I feel as bit as if I have been run over by a bulldozer after reading Gavin Phillipson’s blog about House of Lords reform. It assumes that all opponents of the Government bill on Lords Reform are unthinking and /or stupid. Given that some very eminent commentators without political axes to grind as well as some sensible politicians – and there are some! – opposed the proposals, this does not seem to me to be a convincing starting point.

Let us remember just a few basic points.

  1. Most other countries with second chambers are federal: the members of their second chambers represent the members of the federation and have particular responsibilities for protecting and representing the interests of the states in the federation as set out in their Constitutions. This is not the position in the UK.
  2. Comparisons with other countries with elected second chambers can only take us so far: they all have written constitutions, most of which give their courts or court-like bodies (unelected of course, but legitimate) the power to decide, post-legislatively, upon the constitutionality of laws passed by their legislatures, and indeed in many cases to consider and make recommendations by way of ‘preview’ about the quality of drafting, the evidence base for policy proposals etc.
  3. In the absence of such extra-parliamentary checks, the UK relies strongly on intra-parliamentary ones: the Joint Committee on Human Rights, the House of Lords Constitution Committee, the House of Lords Delegated Powers and Regulatory Reform Committee, the Merits Committee and others do these jobs very well. This is because of the kinds of people who are members of these committees.
  4. I do not believe that enough elected members of a reformed second chamber would be as good at these very important functions as current members of the House of Lords engaged in this work are.
  5. The parties are likely to choose as their candidates those with political records e.g. in local and regional/national government, not people with the experience needed for these functions.
  6. And I do not believe that 20% appointed members could be counted on to do the job as well or have the same influence on its doing as current cross benchers.
  7. The combination of elected and appointed members proposed in the draft bill would not produce a system of scrutiny and checks on government as good as or better than the present arrangements as they operate in practice.
  8. Thus going over to a largely elected composition in the second chamber risks throwing the baby out with the bathwater.
  9. So comparisons with other countries, though superficially attractive, can be misleading.
  10. These points do not imply that the present arrangements in our second chamber are satisfactory. The House of Lords is far too large, the continuation of hereditary members is completely inappropriate, appointments are made in exercises of unregulated patronage by the Prime Minister and leaders of the parties, and many members of those appointed do not have useful experience or expertise to bring to the work done in the chamber. Unless and until the House becomes elected these matters ought as a matter of urgency to be rectified.
  11. One solution might be for the UK to adopt a written constitution that would (i) enable a court or courts to take on the function of constitutional scrutiny of bills or Acts, (ii) establish a body akin to the French Conseil d’état that would scrutinise bills for drafting etc and (iii) put in place an elected second chamber.
  12. But adoption of a written constitution for the UK is not going to happen in the foreseeable future. As Sebastian Payne argued in his recent blog, the time is not ripe.
  13. Meanwhile reform of the devil we know that works well is preferable to replacing it with a devil we do not know that might look like an angel but be unable to carry out the functions which need to be done within Parliament as they cannot be done elsewhere under our current arrangements.
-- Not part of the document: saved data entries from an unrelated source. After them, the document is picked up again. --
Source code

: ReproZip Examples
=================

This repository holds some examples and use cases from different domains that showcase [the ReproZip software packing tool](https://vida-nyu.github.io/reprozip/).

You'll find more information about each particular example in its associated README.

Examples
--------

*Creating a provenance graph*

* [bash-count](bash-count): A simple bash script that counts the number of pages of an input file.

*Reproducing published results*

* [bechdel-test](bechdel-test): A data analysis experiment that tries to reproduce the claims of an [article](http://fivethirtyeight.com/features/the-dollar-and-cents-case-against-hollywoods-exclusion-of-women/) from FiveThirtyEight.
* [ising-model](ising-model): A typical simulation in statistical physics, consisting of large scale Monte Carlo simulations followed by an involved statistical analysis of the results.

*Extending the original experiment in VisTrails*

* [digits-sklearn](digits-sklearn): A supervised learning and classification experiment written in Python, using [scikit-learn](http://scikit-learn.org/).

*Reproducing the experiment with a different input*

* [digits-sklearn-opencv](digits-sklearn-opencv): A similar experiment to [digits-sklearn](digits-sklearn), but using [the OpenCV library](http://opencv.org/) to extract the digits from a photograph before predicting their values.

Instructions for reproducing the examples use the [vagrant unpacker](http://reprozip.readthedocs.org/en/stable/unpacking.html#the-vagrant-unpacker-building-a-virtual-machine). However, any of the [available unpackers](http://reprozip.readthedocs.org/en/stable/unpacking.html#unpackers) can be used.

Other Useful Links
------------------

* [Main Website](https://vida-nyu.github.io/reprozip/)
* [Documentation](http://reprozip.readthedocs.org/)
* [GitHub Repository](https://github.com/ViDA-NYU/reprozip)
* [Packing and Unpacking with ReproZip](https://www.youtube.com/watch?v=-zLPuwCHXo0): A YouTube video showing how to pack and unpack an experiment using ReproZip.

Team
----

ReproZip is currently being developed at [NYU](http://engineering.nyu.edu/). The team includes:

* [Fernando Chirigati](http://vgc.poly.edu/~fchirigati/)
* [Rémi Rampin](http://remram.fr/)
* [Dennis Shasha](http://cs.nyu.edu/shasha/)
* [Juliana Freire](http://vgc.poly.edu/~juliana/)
Dawn Oliver is Emeritus Professor of Constitutional Law at University College London. 

 Suggested citation: D. Oliver, ‘Response to Gavin Phillipson on Lords Reform’ UK Const. L. Blog (26th September 2012) (available at

5 comments on “Dawn Oliver: Response to Gavin Phillipson on Lords Reform

  1. Gavin Phillipson
    September 26, 2012

    I’m gratified to get so speedy and substantial a response to my post, but fear there has been some misunderstanding. My starting point is certainly *not* that anyone who opposed the Bill is “unthinking and or stupid” and I don’t think I said or implied that. What I was concerned to do was to deal with the arguments that I heard repeated over and over again during the reform debate, which seemed to be the main source of hostility to the proposals, but which I find unpersuasive, for the reasons I gave. The rather different arguments that Dawn Oliver puts forward are much better and more thoughtful ones, and bring us to the heart of the worthwhile argument to be had about Lord’s reform. I would take minor issue with some of them, but my “bigger picture” response is as follows.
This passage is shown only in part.